By MARC MCDONALD
Despite determined efforts, the U.S. mainstream media has failed in its bid to bury the snowballing Downing Street Memo story.
The U.S. mainstream media has long been careful to treat the Bush Administration with kid gloves. Any stories that could be potentially harmful to Bush have been carefully quashed, from the Bush/cocaine story, all the way up to the Jeff Gannon bombshell.
This pro-GOP bias is, of course, nothing new in the corporate media. I mean, how many people recall that it was not the U.S. media that broke the story of 1985 Iran-Contra affair, but rather a Lebanese magazine, Ash-Shiraa?
Similarly, it was overseas media that broke the Downing Street Memo story. The story, which created a firestorm of controversy in Europe, has been pretty much ignored by the U.S. press.
But there's a silver lining to this story. A funny thing happened on the way to the U.S. media giving this story the kiss of death and carefully burying it deep inside the paper.
As it turns out, the Downing Street Memo story has legs. And, even with the mainstream media doing its utmost to kill the story, Downing Street continues to pick up steam. The mainstream press continues to try to convince us all that the "real news" is what happened today in the Michael Jackson trial---and is finding out that nobody cares.

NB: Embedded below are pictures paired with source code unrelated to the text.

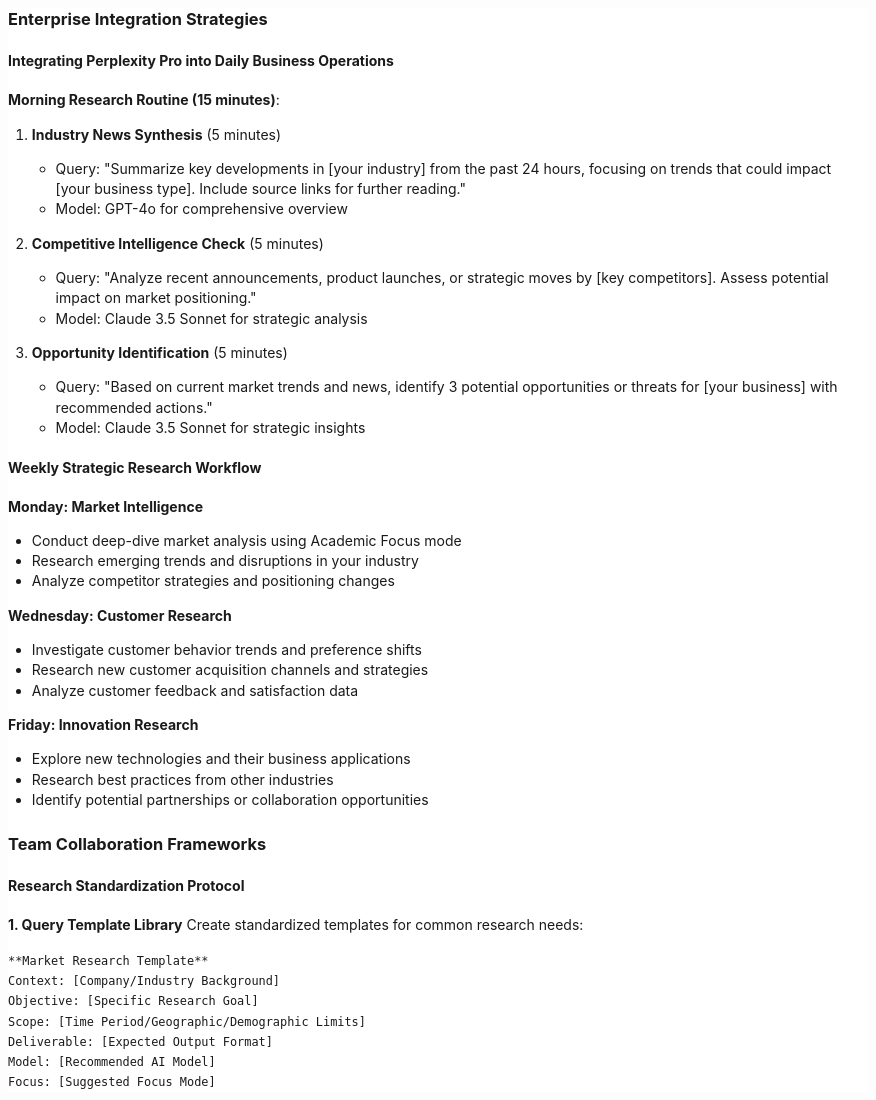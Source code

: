 ### Enterprise Integration Strategies

#### Integrating Perplexity Pro into Daily Business Operations

**Morning Research Routine (15 minutes)**:
1. **Industry News Synthesis** (5 minutes)
   - Query: "Summarize key developments in [your industry] from the past 24 hours, focusing on trends that could impact [your business type]. Include source links for further reading."
   - Model: GPT-4o for comprehensive overview

2. **Competitive Intelligence Check** (5 minutes)
   - Query: "Analyze recent announcements, product launches, or strategic moves by [key competitors]. Assess potential impact on market positioning."
   - Model: Claude 3.5 Sonnet for strategic analysis

3. **Opportunity Identification** (5 minutes)
   - Query: "Based on current market trends and news, identify 3 potential opportunities or threats for [your business] with recommended actions."
   - Model: Claude 3.5 Sonnet for strategic insights

#### Weekly Strategic Research Workflow

**Monday: Market Intelligence**
- Conduct deep-dive market analysis using Academic Focus mode
- Research emerging trends and disruptions in your industry
- Analyze competitor strategies and positioning changes

**Wednesday: Customer Research**
- Investigate customer behavior trends and preference shifts
- Research new customer acquisition channels and strategies
- Analyze customer feedback and satisfaction data

**Friday: Innovation Research**
- Explore new technologies and their business applications
- Research best practices from other industries
- Identify potential partnerships or collaboration opportunities

### Team Collaboration Frameworks

#### Research Standardization Protocol

**1. Query Template Library**
Create standardized templates for common research needs:

```
**Market Research Template**
Context: [Company/Industry Background]
Objective: [Specific Research Goal]
Scope: [Time Period/Geographic/Demographic Limits]
Deliverable: [Expected Output Format]
Model: [Recommended AI Model]
Focus: [Suggested Focus Mode]
```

The thousands of independent voices on the Web and an army of progressive bloggers is working to make sure Downing Street gets the light of day that it deserves.

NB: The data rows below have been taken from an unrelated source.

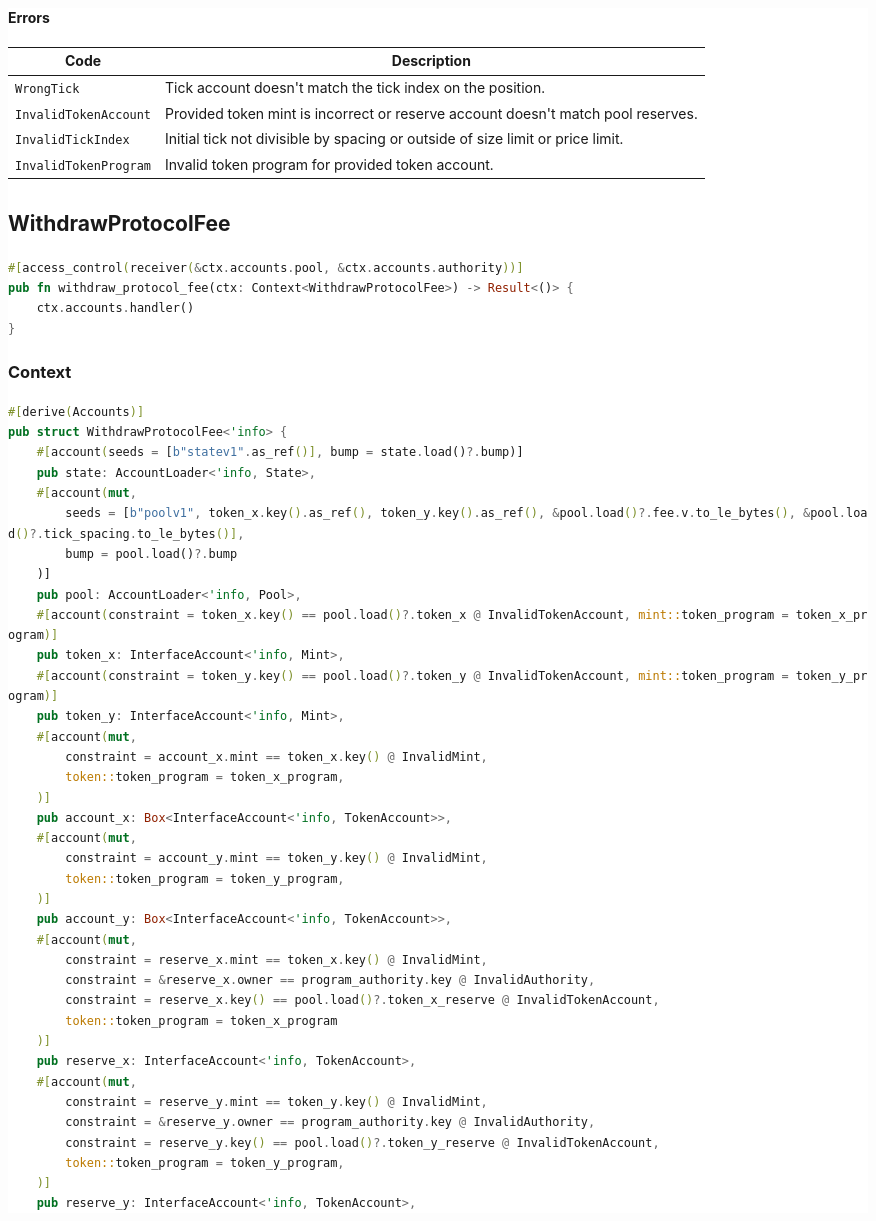 #### Errors

| Code                  | Description                                                                      |
| --------------------- | -------------------------------------------------------------------------------- |
| `WrongTick`           | Tick account doesn't match the tick index on the position.                       |
| `InvalidTokenAccount` | Provided token mint is incorrect or reserve account doesn't match pool reserves. |
| `InvalidTickIndex`    | Initial tick not divisible by spacing or outside of size limit or price limit.   |
| `InvalidTokenProgram` | Invalid token program for provided token account.                                |

## WithdrawProtocolFee

```rust
#[access_control(receiver(&ctx.accounts.pool, &ctx.accounts.authority))]
pub fn withdraw_protocol_fee(ctx: Context<WithdrawProtocolFee>) -> Result<()> {
    ctx.accounts.handler()
}
```

### Context

```rust
#[derive(Accounts)]
pub struct WithdrawProtocolFee<'info> {
    #[account(seeds = [b"statev1".as_ref()], bump = state.load()?.bump)]
    pub state: AccountLoader<'info, State>,
    #[account(mut,
        seeds = [b"poolv1", token_x.key().as_ref(), token_y.key().as_ref(), &pool.load()?.fee.v.to_le_bytes(), &pool.load()?.tick_spacing.to_le_bytes()],
        bump = pool.load()?.bump
    )]
    pub pool: AccountLoader<'info, Pool>,
    #[account(constraint = token_x.key() == pool.load()?.token_x @ InvalidTokenAccount, mint::token_program = token_x_program)]
    pub token_x: InterfaceAccount<'info, Mint>,
    #[account(constraint = token_y.key() == pool.load()?.token_y @ InvalidTokenAccount, mint::token_program = token_y_program)]
    pub token_y: InterfaceAccount<'info, Mint>,
    #[account(mut,
        constraint = account_x.mint == token_x.key() @ InvalidMint,
        token::token_program = token_x_program,
    )]
    pub account_x: Box<InterfaceAccount<'info, TokenAccount>>,
    #[account(mut,
        constraint = account_y.mint == token_y.key() @ InvalidMint,
        token::token_program = token_y_program,
    )]
    pub account_y: Box<InterfaceAccount<'info, TokenAccount>>,
    #[account(mut,
        constraint = reserve_x.mint == token_x.key() @ InvalidMint,
        constraint = &reserve_x.owner == program_authority.key @ InvalidAuthority,
        constraint = reserve_x.key() == pool.load()?.token_x_reserve @ InvalidTokenAccount,
        token::token_program = token_x_program
    )]
    pub reserve_x: InterfaceAccount<'info, TokenAccount>,
    #[account(mut,
        constraint = reserve_y.mint == token_y.key() @ InvalidMint,
        constraint = &reserve_y.owner == program_authority.key @ InvalidAuthority,
        constraint = reserve_y.key() == pool.load()?.token_y_reserve @ InvalidTokenAccount,
        token::token_program = token_y_program,
    )]
    pub reserve_y: InterfaceAccount<'info, TokenAccount>,
```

As recently as 10 years ago, the U.S. press could have successfully buried a story like this. But today's news is no longer determined by what an editorial meeting at The New York Times deems worthy enough of including on Page One.

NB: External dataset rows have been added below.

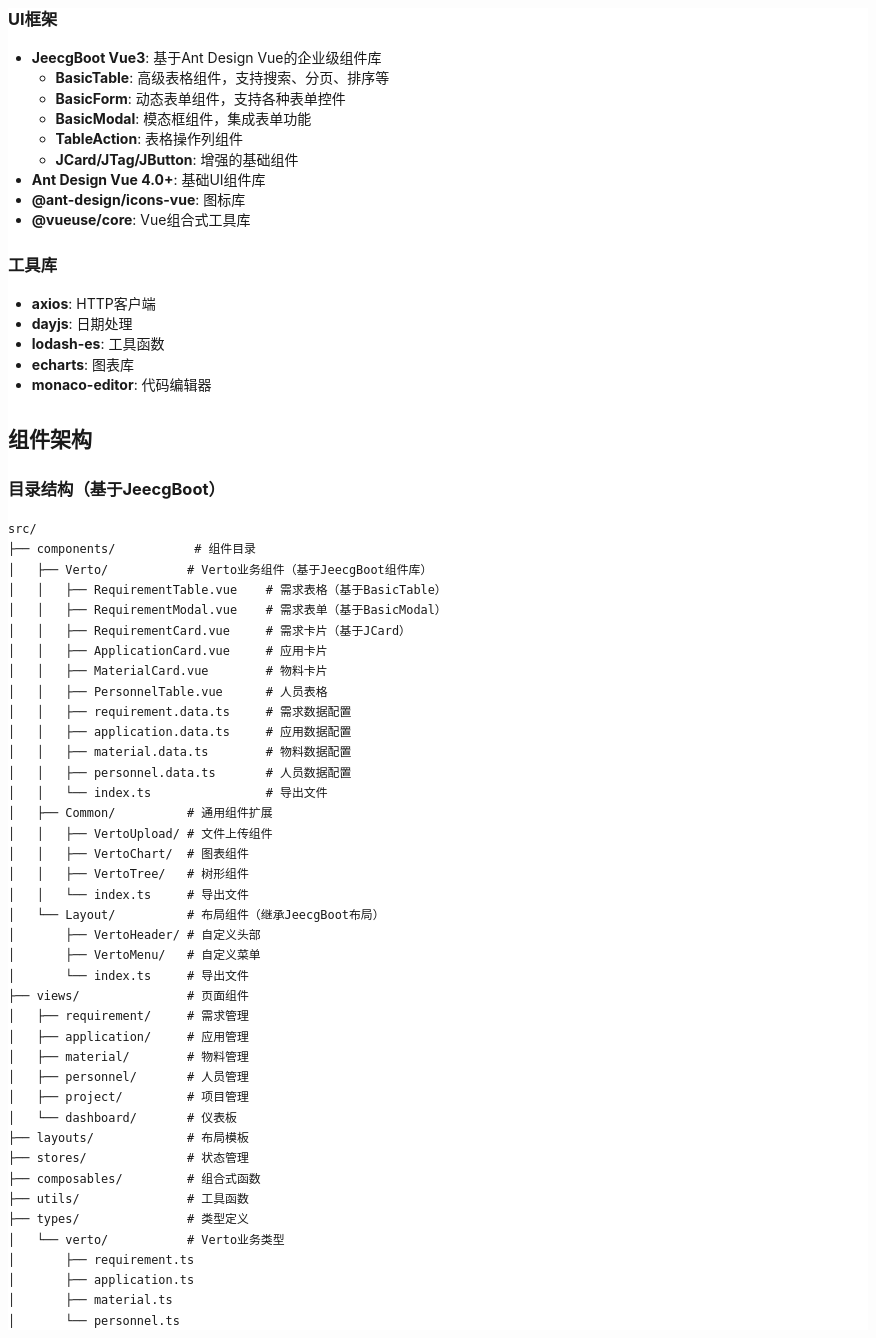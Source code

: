 ### UI框架
- **JeecgBoot Vue3**: 基于Ant Design Vue的企业级组件库
  - **BasicTable**: 高级表格组件，支持搜索、分页、排序等
  - **BasicForm**: 动态表单组件，支持各种表单控件
  - **BasicModal**: 模态框组件，集成表单功能
  - **TableAction**: 表格操作列组件
  - **JCard/JTag/JButton**: 增强的基础组件
- **Ant Design Vue 4.0+**: 基础UI组件库
- **@ant-design/icons-vue**: 图标库
- **@vueuse/core**: Vue组合式工具库

### 工具库
- **axios**: HTTP客户端
- **dayjs**: 日期处理
- **lodash-es**: 工具函数
- **echarts**: 图表库
- **monaco-editor**: 代码编辑器

## 组件架构

### 目录结构（基于JeecgBoot）
```
src/
├── components/           # 组件目录
│   ├── Verto/           # Verto业务组件（基于JeecgBoot组件库）
│   │   ├── RequirementTable.vue    # 需求表格（基于BasicTable）
│   │   ├── RequirementModal.vue    # 需求表单（基于BasicModal）
│   │   ├── RequirementCard.vue     # 需求卡片（基于JCard）
│   │   ├── ApplicationCard.vue     # 应用卡片
│   │   ├── MaterialCard.vue        # 物料卡片
│   │   ├── PersonnelTable.vue      # 人员表格
│   │   ├── requirement.data.ts     # 需求数据配置
│   │   ├── application.data.ts     # 应用数据配置
│   │   ├── material.data.ts        # 物料数据配置
│   │   ├── personnel.data.ts       # 人员数据配置
│   │   └── index.ts                # 导出文件
│   ├── Common/          # 通用组件扩展
│   │   ├── VertoUpload/ # 文件上传组件
│   │   ├── VertoChart/  # 图表组件
│   │   ├── VertoTree/   # 树形组件
│   │   └── index.ts     # 导出文件
│   └── Layout/          # 布局组件（继承JeecgBoot布局）
│       ├── VertoHeader/ # 自定义头部
│       ├── VertoMenu/   # 自定义菜单
│       └── index.ts     # 导出文件
├── views/               # 页面组件
│   ├── requirement/     # 需求管理
│   ├── application/     # 应用管理
│   ├── material/        # 物料管理
│   ├── personnel/       # 人员管理
│   ├── project/         # 项目管理
│   └── dashboard/       # 仪表板
├── layouts/             # 布局模板
├── stores/              # 状态管理
├── composables/         # 组合式函数
├── utils/               # 工具函数
├── types/               # 类型定义
│   └── verto/           # Verto业务类型
│       ├── requirement.ts
│       ├── application.ts
│       ├── material.ts
│       └── personnel.ts
```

Increasingly, the mainstream U.S. press is facing the prospect of becoming irrelevant. After all, Big Media no longer gets to decide what today's most important stories are. Today, stories can become huge and get widespread exposure----and yet be completely ignored by the mainstream press.
The maintream media, in fact, is in perhaps the biggest crisis in its history. Its credibility is in tatters (as evidenced by a recent poll that shows that Americans, by a 3-to-1 majority) do not trust the press.
In the pre-Internet age, if Americans were fed up with what the media was serving them, alternatives were non-existent. Today, though, there are a gigantic number of alternative voices out there in cyberspace. If The New York Times or the Washington Post can no longer be relied upon to cover an important story, then the likes of the London Times or the Manchester Guardian are simply a click away on the Web.
The era of Big Media is clearly over in the U.S. For a start, the mainstream media's business is in a fiscal crisis these days. Circulation figures are plummeting for the nation's top newspapers. And ratings for the likes of CNN and Fox are in freefall.
It's clear that Big Media brought its current crisis upon itself. The corporate mainstream press has been cutting budgets for news gathering operations for years. Increasingly, Big Media has relied on cheap-and-easy-to-cover sleaze and sensationalism to fill its pages. But the American public is no longer buying it.